Um überhaupt eine Promotion durchzuführen, ist für die Händler entscheidend, dass Artikel, Anlass und Konzept stimmig sind. Passend sind zum Beispiel saisonale oder thematische Anlässe wie Ostern, Weihnachten, das Thema "Grillen" oder die Fußball-Weltmeisterschaft. Auch sollten Konstruktion, Gestaltung und Material ansprechend sein und sich in das gesamte Ladenkonzept gut integrieren lassen.

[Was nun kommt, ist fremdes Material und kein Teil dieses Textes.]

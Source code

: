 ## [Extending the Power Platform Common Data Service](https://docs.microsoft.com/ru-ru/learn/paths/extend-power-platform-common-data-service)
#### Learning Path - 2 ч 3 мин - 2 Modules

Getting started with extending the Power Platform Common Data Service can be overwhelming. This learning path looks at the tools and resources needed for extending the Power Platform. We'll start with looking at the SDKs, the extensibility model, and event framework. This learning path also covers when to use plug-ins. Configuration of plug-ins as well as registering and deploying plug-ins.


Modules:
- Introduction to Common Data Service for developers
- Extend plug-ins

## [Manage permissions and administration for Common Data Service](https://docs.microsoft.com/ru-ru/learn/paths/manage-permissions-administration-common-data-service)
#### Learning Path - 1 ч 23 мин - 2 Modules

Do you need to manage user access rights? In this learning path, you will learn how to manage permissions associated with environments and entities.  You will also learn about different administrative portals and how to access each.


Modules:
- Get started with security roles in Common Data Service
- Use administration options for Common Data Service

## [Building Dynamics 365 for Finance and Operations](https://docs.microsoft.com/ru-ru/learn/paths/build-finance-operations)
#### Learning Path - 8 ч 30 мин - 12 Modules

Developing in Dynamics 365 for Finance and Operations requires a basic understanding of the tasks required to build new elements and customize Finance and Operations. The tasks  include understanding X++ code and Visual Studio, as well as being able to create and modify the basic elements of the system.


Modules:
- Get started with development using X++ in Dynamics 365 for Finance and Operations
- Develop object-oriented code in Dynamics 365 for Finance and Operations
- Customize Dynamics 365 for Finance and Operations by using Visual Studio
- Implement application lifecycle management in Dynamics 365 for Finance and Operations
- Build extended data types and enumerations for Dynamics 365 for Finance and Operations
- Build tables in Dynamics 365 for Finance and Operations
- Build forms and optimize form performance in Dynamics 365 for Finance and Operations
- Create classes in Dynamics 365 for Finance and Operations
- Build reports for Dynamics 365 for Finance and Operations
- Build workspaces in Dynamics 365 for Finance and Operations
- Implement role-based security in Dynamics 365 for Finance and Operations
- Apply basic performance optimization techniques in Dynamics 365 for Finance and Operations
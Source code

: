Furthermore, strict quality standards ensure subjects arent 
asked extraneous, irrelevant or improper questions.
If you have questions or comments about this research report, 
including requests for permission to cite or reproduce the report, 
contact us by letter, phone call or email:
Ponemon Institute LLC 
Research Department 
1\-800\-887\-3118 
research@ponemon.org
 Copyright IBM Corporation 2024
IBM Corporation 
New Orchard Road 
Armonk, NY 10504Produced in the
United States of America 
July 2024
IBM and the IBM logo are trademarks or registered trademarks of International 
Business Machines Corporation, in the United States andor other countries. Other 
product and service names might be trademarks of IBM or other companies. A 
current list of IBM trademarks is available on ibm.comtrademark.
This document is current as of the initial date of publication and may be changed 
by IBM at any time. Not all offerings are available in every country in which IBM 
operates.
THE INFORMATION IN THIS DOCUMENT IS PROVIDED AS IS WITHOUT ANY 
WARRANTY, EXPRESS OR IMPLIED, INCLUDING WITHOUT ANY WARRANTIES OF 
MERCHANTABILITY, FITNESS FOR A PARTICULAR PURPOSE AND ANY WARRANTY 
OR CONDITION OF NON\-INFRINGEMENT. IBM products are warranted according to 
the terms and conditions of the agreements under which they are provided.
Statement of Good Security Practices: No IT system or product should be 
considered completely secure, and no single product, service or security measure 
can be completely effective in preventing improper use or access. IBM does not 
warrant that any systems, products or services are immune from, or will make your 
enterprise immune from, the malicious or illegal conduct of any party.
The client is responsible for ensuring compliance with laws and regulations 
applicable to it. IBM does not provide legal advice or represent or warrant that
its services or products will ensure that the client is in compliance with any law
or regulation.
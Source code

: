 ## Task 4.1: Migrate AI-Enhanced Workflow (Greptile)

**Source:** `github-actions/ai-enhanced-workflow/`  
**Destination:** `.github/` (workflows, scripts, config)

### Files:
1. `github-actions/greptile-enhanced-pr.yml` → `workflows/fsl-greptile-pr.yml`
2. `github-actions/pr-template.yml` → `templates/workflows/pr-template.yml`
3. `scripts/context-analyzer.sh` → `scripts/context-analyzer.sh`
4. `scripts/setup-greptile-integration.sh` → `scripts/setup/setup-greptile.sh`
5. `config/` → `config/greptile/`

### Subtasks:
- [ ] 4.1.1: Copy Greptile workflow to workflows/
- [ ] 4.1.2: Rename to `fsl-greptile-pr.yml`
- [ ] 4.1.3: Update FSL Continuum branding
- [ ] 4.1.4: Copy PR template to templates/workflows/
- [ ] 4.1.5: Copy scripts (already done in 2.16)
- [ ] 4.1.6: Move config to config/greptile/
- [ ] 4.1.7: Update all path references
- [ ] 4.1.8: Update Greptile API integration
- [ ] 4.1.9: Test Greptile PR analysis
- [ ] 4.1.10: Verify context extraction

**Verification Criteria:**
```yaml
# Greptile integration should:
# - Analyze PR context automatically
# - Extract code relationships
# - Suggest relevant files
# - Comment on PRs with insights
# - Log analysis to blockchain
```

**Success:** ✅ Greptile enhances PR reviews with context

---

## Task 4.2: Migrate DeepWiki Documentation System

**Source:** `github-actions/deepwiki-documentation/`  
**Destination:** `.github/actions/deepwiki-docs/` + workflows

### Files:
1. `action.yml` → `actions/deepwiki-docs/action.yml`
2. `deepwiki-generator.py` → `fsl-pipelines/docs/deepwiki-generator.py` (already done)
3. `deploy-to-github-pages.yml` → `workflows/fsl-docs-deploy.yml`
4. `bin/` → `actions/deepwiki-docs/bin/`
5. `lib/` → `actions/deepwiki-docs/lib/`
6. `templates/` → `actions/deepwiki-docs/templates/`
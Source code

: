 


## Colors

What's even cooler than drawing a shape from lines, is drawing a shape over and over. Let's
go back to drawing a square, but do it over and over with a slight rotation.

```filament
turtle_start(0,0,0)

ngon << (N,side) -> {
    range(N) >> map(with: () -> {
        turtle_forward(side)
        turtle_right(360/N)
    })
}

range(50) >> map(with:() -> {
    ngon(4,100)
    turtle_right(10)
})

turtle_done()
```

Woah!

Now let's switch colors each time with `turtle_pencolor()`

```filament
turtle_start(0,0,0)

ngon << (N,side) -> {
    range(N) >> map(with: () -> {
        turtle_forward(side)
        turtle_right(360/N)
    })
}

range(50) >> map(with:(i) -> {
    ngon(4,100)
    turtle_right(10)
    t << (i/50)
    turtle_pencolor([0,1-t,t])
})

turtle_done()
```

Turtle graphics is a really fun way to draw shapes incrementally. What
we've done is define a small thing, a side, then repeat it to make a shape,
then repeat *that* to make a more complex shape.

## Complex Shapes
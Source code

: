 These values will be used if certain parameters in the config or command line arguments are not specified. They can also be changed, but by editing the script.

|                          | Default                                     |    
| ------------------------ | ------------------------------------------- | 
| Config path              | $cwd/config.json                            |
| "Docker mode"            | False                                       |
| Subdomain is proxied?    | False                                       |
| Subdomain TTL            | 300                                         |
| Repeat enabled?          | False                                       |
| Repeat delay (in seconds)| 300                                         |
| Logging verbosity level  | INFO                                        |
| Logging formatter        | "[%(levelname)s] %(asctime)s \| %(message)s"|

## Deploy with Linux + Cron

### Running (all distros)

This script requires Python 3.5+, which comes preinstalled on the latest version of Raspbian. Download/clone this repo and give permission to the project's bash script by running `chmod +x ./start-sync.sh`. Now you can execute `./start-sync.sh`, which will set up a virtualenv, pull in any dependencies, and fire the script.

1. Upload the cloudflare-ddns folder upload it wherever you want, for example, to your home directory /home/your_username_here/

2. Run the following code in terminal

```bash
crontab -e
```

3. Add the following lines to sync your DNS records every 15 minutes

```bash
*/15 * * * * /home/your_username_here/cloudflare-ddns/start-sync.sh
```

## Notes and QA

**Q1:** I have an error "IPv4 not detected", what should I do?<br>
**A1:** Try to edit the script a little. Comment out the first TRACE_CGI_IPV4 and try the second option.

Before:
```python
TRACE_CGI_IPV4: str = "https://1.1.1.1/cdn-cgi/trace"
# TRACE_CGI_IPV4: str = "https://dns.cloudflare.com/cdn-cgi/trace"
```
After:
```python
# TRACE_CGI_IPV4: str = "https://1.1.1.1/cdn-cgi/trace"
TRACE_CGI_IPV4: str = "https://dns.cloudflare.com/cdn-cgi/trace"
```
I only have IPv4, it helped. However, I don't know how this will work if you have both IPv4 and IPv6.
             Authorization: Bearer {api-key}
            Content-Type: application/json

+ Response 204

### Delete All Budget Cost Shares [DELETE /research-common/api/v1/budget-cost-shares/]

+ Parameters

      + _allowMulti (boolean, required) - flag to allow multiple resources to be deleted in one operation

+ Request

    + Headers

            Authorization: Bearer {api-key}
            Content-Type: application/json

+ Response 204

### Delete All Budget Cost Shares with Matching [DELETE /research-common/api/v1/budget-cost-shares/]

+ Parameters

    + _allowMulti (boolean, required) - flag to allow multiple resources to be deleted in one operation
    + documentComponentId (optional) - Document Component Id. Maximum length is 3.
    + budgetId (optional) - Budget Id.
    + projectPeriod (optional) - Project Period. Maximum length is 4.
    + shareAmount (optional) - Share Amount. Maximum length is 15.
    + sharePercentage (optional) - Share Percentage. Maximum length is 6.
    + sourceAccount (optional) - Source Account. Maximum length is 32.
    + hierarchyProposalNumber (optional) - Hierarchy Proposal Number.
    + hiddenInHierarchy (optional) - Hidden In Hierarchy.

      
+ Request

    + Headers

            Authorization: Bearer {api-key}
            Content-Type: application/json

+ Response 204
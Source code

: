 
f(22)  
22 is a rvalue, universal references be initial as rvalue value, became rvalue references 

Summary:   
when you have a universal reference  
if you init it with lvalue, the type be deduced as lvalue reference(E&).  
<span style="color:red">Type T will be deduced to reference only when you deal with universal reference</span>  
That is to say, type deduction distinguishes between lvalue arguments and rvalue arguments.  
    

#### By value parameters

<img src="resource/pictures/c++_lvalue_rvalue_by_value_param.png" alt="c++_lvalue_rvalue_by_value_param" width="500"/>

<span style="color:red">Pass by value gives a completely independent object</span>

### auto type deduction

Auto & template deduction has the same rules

Stabile Displays gefordert

Den Händlern ist wichtig, dass das Produkt für den Kunden zu sehen ist und nicht von den Materialien des Displays verdeckt wird. Ein weiterer Knackpunkt ist für sie die abverkaufsgerechte Bestückung des Displays. Zudem erwarten die Händler, dass Displays stabil gebaut sind und am Verkaufsort unkompliziert installiert werden können.

Diese Anforderungen werden allerdings häufig unzureichend erfüllt. Sämtliche befragten Händler wünschen sich Verbesserungen bei Konstruktion und Handhabung. Ebenso würden sie bei der Gestaltung der Displays bessere Ideen begrüßen. Auch wäre es gut, wenn die Industrie den Handel bei der Konzeption der Displays mit einbeziehen würde.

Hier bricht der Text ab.